Not out of the mire

Oh dear! Just when parliamentarians thought they might be scrambling out of the mud, a new volley of sleaze allegations hits Westminster.

So should the response be a bill to allow easier removal of tainted MPs and peers? The idea of a "recall" procedure was in the Coalition Agreement which promised:

Well, it's not that early....and the idea of recall makes a number of MPs rather queasy.

Quite a number, particularly in marginal seats, fear that they could face a constant guerrilla challenge from rival candidates, permanently agitating for their removal on any pretext that could be cobbled together. Hence the wording of the Coalition's proposal: "Where an MP is found to have engaged in serious wrongdoing."

This would rule out, for example, an attempt to recall Nick Clegg for joining the Coalition and ditching his commitments on student loans, or to recall an MP for supporting gay marriage, or opposing an EU referendum, or even accepting the closure of a local hospital. And it wouldn't be possible to sack an MP who was failing to turn up to parliament, or the constituency.

Under this system, an MP would only face the possibility of recall if first convicted of some serious offence, presumably by the courts or by the Commons Standards Committee.

A petition of 10% of their voters could then unseat them - so their opponents would have to gather 7,000-8,000 signatures in most constituencies. This would answer the situation which occurred a couple of times in previous parliaments, where a discredited MP lingered on, sometimes for several years, before slinking quietly away at a general election.

Protection?

But, say the critics, the system relies on a Commons committee opening the way for local voters to act. And what if that committee decided to protect some popular establishment figure, or even protect a vital vote for a beleaguered government? In the 1970s, remember, one of the vital votes which sustained James Callaghan's minority government belonged to John Stonehouse, who was eventually convicted of fraud after having attempted, Reggie Perrin style, to fake his own death, external. He would come to the House after spending a day in the dock at the Old Bailey, to vote for the government....

So, they argue, recall is too important to be left to the Westminster establishment. The scenario I've outlined would certainly be a test for the new lay members of the Standards Committee, who're supposed to be outside the cosy parliamentary bubble. Like a Victorian miner's canary, they're supposed to keel over if the air in the committee becomes noxious with favouritism or special pleading. Is that safeguard enough?

The radical Tories, like Douglas Carswell, who've championed recall, don't think it is. They argue that the petition should come first and should simply trigger a re-run of the election in their constituency, external. Let the local party decide whether to re-adopt the sitting MP, let the sitting MP decide whether to stand as an independent if dropped by them, and let the local voters take the final decision.

And give no role to any committee of the Westminster Great and Good. (The Carswell tendency, by the way, like the idea of electing, rather than appointing, the Standards Committee.)

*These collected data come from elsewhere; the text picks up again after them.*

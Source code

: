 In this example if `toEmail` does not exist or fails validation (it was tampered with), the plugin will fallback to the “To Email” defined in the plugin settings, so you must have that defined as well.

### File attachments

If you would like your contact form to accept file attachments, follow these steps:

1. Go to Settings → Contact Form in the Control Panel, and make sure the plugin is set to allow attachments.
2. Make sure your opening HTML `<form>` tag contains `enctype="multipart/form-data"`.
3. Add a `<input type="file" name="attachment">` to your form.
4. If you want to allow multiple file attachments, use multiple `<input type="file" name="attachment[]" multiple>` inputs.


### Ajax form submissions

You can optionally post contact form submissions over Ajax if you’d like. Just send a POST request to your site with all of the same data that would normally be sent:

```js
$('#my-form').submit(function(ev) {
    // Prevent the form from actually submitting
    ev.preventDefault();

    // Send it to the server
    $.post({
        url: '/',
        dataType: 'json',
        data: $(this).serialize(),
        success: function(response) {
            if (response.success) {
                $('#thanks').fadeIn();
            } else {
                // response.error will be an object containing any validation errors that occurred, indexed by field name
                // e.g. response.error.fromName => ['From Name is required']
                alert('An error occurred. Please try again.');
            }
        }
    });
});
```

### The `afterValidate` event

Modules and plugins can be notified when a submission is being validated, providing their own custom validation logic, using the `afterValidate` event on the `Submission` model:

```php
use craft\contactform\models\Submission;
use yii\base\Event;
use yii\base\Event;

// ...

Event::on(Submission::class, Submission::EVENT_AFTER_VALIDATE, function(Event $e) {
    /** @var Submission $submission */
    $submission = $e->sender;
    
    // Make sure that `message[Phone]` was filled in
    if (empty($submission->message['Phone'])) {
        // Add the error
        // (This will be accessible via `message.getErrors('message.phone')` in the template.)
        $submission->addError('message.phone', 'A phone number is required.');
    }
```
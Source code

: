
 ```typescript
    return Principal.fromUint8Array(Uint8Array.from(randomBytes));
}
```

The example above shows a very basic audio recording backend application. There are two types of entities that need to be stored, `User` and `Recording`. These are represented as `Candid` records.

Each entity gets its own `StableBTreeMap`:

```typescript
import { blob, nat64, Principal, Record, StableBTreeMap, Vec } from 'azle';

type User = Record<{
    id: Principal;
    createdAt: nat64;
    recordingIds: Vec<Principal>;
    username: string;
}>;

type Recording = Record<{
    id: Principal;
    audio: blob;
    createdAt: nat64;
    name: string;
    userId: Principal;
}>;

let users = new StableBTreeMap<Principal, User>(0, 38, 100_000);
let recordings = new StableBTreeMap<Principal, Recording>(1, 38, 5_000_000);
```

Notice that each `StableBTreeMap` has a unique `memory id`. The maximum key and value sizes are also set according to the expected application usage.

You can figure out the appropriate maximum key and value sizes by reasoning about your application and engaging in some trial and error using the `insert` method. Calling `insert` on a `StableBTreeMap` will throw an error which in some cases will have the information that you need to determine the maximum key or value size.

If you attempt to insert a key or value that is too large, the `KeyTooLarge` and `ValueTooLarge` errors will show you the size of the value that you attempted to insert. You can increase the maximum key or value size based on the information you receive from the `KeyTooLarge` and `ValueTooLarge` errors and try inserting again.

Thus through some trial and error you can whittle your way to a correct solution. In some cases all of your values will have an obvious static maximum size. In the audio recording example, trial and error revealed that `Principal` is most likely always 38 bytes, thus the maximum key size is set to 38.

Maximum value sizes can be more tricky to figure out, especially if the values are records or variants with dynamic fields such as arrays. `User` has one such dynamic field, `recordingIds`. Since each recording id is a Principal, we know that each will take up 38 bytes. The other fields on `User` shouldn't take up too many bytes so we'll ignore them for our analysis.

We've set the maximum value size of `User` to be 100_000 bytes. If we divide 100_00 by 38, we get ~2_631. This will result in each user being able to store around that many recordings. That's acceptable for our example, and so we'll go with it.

Ooo-err. Tensions between these two rather different ideas of recall could make passing a bill pretty interesting. It's not hard to imagine a serious backbench uprising, not least because any measure identified with Nick Clegg seems to attract trouble. And this is the kind of measure which can turn the mildly dyspeptic backbench critic into a committed enemy, if they see it as a direct threat, or as a stick with which their opponents will be able to beat them.

There are different issues with peers - they gain entry to the House of Lords by virtue of a writ of summons which confers membership until death. One option is the revival of the Steel Bill - David Steel's modest package of tidying-up reforms, which includes provision to remove peers convicted of serious offences - it was passed by the Lords in the last session, but was never debated in the Commons.

The Conservative backbencher Dan Byles (fifth in the annual ballot) is going to have a pop at getting the bill through, but this might be rather too weighty an issue for the private members' bill system. But you never know. Alternatively, the government may produce a bill of its own, or stir the issue of errant peers into a bill on recalling MPs.

Of course this is just one facet of the problem...there is a bill mooted to create a register of parliamentary lobbyists and the Speaker is looking hard at abuses of All Party Parliamentary Groups (APPGs).

But many in Westminster regard the most toxic issue of all as being party funding - which is why a cross party group has floated a draft bill , externalto sort out the system. I'll try to meander through these topics in the next couple of days.